Justice Samuel Alito—writing in dissent on behalf of Chief Justice John Roberts and Justices Clarence Thomas and Neil Gorsuch—was clearly annoyed by this ruling. He was angry that the majority ducked the larger question of whether the decision in Ake clearly established that an indigent defendant whose mental health was a significant factor in a case is “entitled to the assistance of a psychiatric expert who is a member of the defense team instead of a neutral expert.” Alito called this duckage “a most unseemly maneuver.” After excoriating the majority for deciding the case narrowly, Alito argued that in any case, Ake was ambiguous about what kind of psychiatric help a defendant must receive. Further, he wrote that ruling clearly stated that an indigent defendant does not have a constitutional right to “choose a psychiatrist of his personal liking or … receive funds to hire his own.” Alito insisted that the court in Ake held only that a defendant is entitled to have “access” to “one competent psychiatrist” and concluded that “Ake is ambiguous, perhaps deliberately so.” He concluded that the majority’s decision to rule only on the facts of the case and not the broader issue is “acutely unfair to Alabama,” which briefed only the broader question.
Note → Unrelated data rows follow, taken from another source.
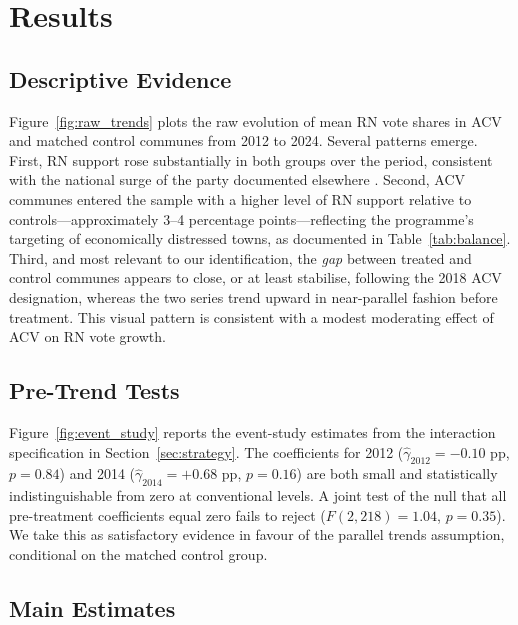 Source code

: 
\section{Results}
\label{sec:results}

\subsection{Descriptive Evidence}

Figure~\ref{fig:raw_trends} plots the raw evolution of mean RN vote shares in ACV and matched control communes from 2012 to 2024. Several patterns emerge. First, RN support rose substantially in both groups over the period, consistent with the national surge of the party documented elsewhere \citep{Reny2021}. Second, ACV communes entered the sample with a higher level of RN support relative to controls---approximately 3--4 percentage points---reflecting the programme's targeting of economically distressed towns, as documented in Table~\ref{tab:balance}. Third, and most relevant to our identification, the \textit{gap} between treated and control communes appears to close, or at least stabilise, following the 2018 ACV designation, whereas the two series trend upward in near-parallel fashion before treatment. This visual pattern is consistent with a modest moderating effect of ACV on RN vote growth.

\subsection{Pre-Trend Tests}

Figure~\ref{fig:event_study} reports the event-study estimates from the interaction specification in Section~\ref{sec:strategy}. The coefficients for 2012 ($\hat{\gamma}_{2012} = -0.10$ pp, $p = 0.84$) and 2014 ($\hat{\gamma}_{2014} = +0.68$ pp, $p = 0.16$) are both small and statistically indistinguishable from zero at conventional levels. A joint test of the null that all pre-treatment coefficients equal zero fails to reject ($F(2,218) = 1.04$, $p = 0.35$). We take this as satisfactory evidence in favour of the parallel trends assumption, conditional on the matched control group.

\subsection{Main Estimates}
He argued that the state was not given a fair chance to respond to this narrow question, and so the ruling would come as “nasty surprise” to the state.
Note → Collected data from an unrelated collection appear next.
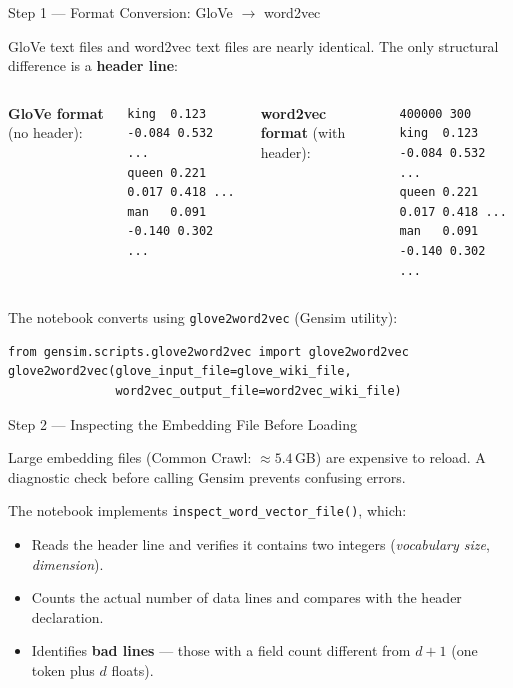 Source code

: \documentclass[11pt,aspectratio=169,professionalfonts]{beamer}
\begin{document}
\begin{frame}[fragile]{Step 1 — Format Conversion: GloVe $\to$ word2vec}

GloVe text files and word2vec text files are nearly identical.
The only structural difference is a \textbf{header line}:

\medskip
\begin{columns}[T]
\textbf{GloVe format} (no header):
\begin{lstlisting}
king  0.123 -0.084 0.532 ...
queen 0.221  0.017 0.418 ...
man   0.091 -0.140 0.302 ...
\end{lstlisting}

\textbf{word2vec format} (with header):
\begin{lstlisting}
400000 300
king  0.123 -0.084 0.532 ...
queen 0.221  0.017 0.418 ...
man   0.091 -0.140 0.302 ...
\end{lstlisting}
\end{columns}

\medskip
The notebook converts using \texttt{glove2word2vec} (Gensim utility):
\begin{lstlisting}
from gensim.scripts.glove2word2vec import glove2word2vec
glove2word2vec(glove_input_file=glove_wiki_file,
               word2vec_output_file=word2vec_wiki_file)
\end{lstlisting}
\end{frame}
%
%
\begin{frame}[fragile]{Step 2 — Inspecting the Embedding File Before Loading}

Large embedding files (Common Crawl: $\approx 5.4$\,GB) are expensive to
reload. A diagnostic check before calling Gensim prevents confusing errors.

\medskip
The notebook implements \texttt{inspect\_word\_vector\_file()}, which:

\begin{itemize}
  \item Reads the header line and verifies it contains two integers
        (\emph{vocabulary size}, \emph{dimension}).
  \item Counts the actual number of data lines and compares with the header
        declaration.
  \item Identifies \textbf{bad lines} — those with a field count different
        from $d+1$ (one token plus $d$ floats).
\end{itemize}
\end{frame}
\end{document}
At least now Alabama will know how McWilliams’ lawyer felt.

Alito finally argued that the lack of expert help was a “harmless error” that wouldn’t have made a difference in the sentencing anyhow.

Alito made the narrowness of the ruling a key bone of contention, but the passage of time and state statutes that now afford the kinds of assistance required in this case will eventually obviate the need to decide this broader question. So, perhaps simply correcting the injustice done to McWilliams is enough. But what is lost as a result is a focus on the massive disparity between the resources available to prosecutors and those available to indigent defendants. That’s a divide that continues to expand. I asked Stephen Bright, McWilliams lawyer at the Supreme Court, why the disparity in resources matters so much. He said, via email:

It’s not fair for the prosecution to be able to hire any expert it wants and as many experts as it wants while the defense is not even allowed to consult with an expert. The adversarial process cannot function properly if the prosecution can retain mental health experts, but the defense is not even allowed to consult with [one]. Today there is great reliance on experts in many areas of the law. A mental health expert who can assist in the evaluation, preparation, and presentation of the defense is indispensable in a case which is decided by expert testimony.

It seems to me that latter bit is also somewhat lost in these dueling opinions: the acute crisis in the mental health of defendants and prisoners. As I noted at the time of oral arguments, a recent Bureau of Justice Statistics report estimated that 64 percent of local jail inmates, 56 percent of state prisoners, and 45 percent of federal prisoners have serious mental health illnesses. Mental health diagnoses cannot merely be a “check the box” enterprise for the justice system. Rigorous analysis and explanation is necessary. That the court is fighting over whether only McWilliams deserved better or whether all indigent defendants deserve better is pretty much reflective of the problem itself: Mental illness isn’t simple; brain science is ever more complicated, and whether the courts go big or go small on that question doesn’t make the desperate need for the justice system to acknowledge all that go away.